A new report by a leading charity has said that at least 160,000 cancer patients are either constantly or often left housebound due to a lack of social care, while over 100,000 people with the condition are either constantly or often unable to wash themselves, dress or go to the toilet.
The report by Macmillan Cancer Support provides for the first time a full picture of the widespread social care needs of people with cancer and according to the charity over two thirds (64 per cent) needing either practical or personal care.
Lynda Thomas, Interim Chief Executive of Macmillan Cancer Support says that though there is a growing recognition that social care and support are vital for people with long term health conditions, cancer patients are thought to be a group whose needs are already met by the NHS because their needs are thought to be purely medical in nature.
“Today’s findings debunk this unfair myth. They show that people with cancer have needs which are far more widespread than we had even realised and that sadly the health and social care systems are too often failing to provide people with basic support”, Thomas adds.

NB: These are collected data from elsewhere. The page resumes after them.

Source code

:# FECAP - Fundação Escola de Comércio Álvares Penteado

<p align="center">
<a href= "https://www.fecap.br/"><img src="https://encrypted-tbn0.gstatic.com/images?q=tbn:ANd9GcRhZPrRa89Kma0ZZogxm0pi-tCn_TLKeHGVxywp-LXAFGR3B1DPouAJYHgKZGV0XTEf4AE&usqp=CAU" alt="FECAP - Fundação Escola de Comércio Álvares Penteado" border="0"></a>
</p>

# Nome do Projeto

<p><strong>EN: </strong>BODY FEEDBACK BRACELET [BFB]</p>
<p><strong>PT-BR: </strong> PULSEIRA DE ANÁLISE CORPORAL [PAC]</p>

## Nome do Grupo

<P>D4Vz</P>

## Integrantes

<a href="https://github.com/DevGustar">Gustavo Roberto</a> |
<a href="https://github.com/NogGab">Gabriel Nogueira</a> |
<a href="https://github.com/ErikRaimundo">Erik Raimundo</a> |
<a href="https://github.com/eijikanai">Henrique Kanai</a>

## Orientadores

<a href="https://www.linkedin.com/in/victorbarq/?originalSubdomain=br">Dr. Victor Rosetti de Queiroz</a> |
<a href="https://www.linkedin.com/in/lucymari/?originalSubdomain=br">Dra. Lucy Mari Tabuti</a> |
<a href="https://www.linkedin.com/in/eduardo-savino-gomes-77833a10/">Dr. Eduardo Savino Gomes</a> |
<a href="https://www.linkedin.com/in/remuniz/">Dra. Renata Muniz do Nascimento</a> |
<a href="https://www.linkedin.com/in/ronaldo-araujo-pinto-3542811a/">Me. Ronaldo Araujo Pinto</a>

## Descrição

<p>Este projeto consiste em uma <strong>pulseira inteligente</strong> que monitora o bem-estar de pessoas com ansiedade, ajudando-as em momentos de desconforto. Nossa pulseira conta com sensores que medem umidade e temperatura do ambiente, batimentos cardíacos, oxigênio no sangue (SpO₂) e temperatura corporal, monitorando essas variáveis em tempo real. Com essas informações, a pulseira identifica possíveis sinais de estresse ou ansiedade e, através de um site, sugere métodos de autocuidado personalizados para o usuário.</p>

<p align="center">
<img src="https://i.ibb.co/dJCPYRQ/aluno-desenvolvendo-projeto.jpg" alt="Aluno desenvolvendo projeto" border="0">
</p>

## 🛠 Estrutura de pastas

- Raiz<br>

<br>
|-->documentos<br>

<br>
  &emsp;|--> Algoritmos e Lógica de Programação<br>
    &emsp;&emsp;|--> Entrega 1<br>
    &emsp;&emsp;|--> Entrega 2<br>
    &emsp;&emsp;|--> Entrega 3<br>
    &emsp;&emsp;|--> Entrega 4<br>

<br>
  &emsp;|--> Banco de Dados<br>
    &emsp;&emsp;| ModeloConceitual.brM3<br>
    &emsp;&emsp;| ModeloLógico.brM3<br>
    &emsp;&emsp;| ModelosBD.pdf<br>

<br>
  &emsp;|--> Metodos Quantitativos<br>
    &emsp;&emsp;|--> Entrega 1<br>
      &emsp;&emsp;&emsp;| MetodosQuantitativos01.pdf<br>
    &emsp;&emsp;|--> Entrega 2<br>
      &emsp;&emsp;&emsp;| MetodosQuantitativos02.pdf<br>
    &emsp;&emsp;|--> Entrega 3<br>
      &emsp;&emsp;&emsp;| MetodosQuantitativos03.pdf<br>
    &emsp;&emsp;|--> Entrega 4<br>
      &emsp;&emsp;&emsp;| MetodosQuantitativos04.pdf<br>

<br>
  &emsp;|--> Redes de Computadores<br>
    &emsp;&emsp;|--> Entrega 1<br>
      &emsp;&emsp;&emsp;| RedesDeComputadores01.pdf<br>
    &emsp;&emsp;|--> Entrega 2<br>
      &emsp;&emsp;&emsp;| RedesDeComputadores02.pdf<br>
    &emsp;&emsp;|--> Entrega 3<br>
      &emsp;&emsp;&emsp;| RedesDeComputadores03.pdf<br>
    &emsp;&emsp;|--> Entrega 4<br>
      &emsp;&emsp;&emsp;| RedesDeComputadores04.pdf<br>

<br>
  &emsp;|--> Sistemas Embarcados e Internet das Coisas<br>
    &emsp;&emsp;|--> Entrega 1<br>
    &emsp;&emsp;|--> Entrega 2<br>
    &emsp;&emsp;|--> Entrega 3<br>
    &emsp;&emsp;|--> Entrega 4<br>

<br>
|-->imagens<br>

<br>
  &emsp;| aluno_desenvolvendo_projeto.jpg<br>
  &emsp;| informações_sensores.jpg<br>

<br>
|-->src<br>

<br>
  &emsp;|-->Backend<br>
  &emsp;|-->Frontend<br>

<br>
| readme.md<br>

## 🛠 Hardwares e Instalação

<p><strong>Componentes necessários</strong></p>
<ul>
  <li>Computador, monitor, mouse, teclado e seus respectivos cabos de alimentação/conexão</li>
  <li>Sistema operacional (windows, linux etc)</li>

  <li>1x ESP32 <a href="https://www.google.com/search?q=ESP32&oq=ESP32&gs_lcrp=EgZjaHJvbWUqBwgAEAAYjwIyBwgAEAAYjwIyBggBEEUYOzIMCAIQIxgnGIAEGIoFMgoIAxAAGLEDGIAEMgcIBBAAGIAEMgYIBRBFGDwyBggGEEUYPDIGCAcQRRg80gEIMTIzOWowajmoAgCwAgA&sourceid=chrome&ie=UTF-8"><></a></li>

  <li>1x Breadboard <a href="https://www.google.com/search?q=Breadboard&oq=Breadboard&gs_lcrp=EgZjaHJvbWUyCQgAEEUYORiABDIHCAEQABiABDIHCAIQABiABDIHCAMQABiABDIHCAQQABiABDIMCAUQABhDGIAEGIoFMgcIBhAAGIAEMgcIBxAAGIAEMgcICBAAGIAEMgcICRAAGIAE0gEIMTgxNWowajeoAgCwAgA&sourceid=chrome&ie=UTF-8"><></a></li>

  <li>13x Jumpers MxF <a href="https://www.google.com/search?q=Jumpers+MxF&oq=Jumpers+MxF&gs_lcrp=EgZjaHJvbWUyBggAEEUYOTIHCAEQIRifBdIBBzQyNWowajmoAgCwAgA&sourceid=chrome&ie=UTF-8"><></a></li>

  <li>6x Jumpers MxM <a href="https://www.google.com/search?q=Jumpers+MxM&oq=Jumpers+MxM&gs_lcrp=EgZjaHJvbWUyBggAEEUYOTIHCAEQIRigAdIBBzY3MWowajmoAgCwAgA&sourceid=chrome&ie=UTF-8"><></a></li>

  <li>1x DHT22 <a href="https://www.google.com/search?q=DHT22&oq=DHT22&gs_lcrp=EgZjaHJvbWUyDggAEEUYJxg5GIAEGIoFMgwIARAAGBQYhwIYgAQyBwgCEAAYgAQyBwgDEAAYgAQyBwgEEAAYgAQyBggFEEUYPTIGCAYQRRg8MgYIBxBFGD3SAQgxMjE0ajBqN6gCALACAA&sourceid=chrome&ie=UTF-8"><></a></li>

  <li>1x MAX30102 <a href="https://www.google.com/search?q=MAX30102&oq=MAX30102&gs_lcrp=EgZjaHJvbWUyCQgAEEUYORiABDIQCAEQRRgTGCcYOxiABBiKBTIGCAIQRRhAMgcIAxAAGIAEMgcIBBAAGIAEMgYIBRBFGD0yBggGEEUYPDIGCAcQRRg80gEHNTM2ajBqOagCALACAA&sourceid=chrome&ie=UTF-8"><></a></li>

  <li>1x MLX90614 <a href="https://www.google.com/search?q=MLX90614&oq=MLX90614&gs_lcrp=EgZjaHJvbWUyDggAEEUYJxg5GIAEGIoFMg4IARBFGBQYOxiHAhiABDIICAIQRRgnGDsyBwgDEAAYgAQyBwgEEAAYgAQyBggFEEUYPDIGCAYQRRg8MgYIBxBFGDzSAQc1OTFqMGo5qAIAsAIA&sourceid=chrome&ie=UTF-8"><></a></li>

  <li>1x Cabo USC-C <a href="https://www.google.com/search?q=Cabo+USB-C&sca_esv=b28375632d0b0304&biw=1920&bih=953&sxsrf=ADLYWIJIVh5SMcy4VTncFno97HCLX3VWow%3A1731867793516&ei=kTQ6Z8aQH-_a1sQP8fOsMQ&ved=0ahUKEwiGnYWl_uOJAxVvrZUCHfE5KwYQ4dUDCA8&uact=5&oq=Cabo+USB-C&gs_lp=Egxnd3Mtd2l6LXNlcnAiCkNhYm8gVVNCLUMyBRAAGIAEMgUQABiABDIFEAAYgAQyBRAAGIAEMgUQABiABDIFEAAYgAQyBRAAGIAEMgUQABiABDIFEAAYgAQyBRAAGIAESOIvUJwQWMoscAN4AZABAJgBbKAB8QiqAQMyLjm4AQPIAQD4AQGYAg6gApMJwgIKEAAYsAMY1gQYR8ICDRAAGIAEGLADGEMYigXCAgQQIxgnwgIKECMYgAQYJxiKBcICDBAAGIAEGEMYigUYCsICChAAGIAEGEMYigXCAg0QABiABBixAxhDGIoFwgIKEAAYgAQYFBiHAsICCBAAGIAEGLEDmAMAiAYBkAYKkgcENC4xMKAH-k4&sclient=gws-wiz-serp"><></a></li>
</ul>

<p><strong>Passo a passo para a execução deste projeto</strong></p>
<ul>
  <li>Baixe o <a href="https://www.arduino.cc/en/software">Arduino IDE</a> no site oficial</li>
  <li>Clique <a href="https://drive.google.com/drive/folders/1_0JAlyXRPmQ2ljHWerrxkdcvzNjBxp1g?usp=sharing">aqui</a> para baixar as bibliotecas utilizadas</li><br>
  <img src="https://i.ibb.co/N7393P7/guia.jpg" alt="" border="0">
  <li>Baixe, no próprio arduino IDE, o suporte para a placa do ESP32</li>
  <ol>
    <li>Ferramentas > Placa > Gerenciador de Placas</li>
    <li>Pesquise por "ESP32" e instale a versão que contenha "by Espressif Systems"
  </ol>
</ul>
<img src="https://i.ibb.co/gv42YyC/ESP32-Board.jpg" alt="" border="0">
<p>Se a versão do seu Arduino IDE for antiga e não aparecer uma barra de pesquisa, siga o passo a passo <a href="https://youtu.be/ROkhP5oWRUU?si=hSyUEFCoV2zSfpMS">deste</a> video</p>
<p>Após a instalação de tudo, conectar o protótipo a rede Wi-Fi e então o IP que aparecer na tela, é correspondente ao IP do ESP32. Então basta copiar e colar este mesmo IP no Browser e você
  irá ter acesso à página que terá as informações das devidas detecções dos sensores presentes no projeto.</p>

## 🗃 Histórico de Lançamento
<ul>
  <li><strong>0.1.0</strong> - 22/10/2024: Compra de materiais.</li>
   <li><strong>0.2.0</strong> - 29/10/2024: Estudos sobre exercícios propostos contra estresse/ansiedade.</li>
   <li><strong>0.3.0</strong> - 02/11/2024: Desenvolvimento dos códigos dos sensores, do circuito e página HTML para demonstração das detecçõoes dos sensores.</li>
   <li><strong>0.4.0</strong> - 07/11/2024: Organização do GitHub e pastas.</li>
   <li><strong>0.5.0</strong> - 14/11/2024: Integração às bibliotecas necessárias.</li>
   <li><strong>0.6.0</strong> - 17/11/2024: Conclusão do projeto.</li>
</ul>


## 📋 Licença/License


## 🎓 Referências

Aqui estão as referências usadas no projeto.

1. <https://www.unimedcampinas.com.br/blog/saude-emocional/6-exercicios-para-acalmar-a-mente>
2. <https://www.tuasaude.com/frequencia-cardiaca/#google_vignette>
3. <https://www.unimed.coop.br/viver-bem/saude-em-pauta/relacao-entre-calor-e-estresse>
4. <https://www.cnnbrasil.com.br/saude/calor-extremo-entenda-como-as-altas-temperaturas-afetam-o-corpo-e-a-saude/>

The report is based on a UK-wide survey of 1,037 people living with cancer and their carers. Some of the findings of the survey are:
Almost two in three people with cancer (64 per cent) have practical or personal support needs.
- Almost one in three people with cancer (31 per cent) have practical or personal needs but do not get enough support or get no support at all.
- One in four people with cancer (26 per cent) experience a negative impact on their lives as a result of a lack of support for their practical or personal care needs, equating to an estimated 380,000 people in the UK.
The report [full report can be found here] also says that one in seven cancer patients have had to go to hospital for an unplanned or emergency visit because of a lack of support for their practical or personal needs.
The charity is calling on health and social care providers to work collaboratively with NHS, local authorities and Macmillan Cancer support so as to design and deliver solutions that can meet the huge scale of demand of social care and support.
“Macmillan is urgently calling on the NHS and local authorities to recognise that people with cancer do have social care needs and they desperately need more support. Macmillan is keen to work with these organisations to help people reclaim their lives – and dignity – from cancer”, adds Thomas.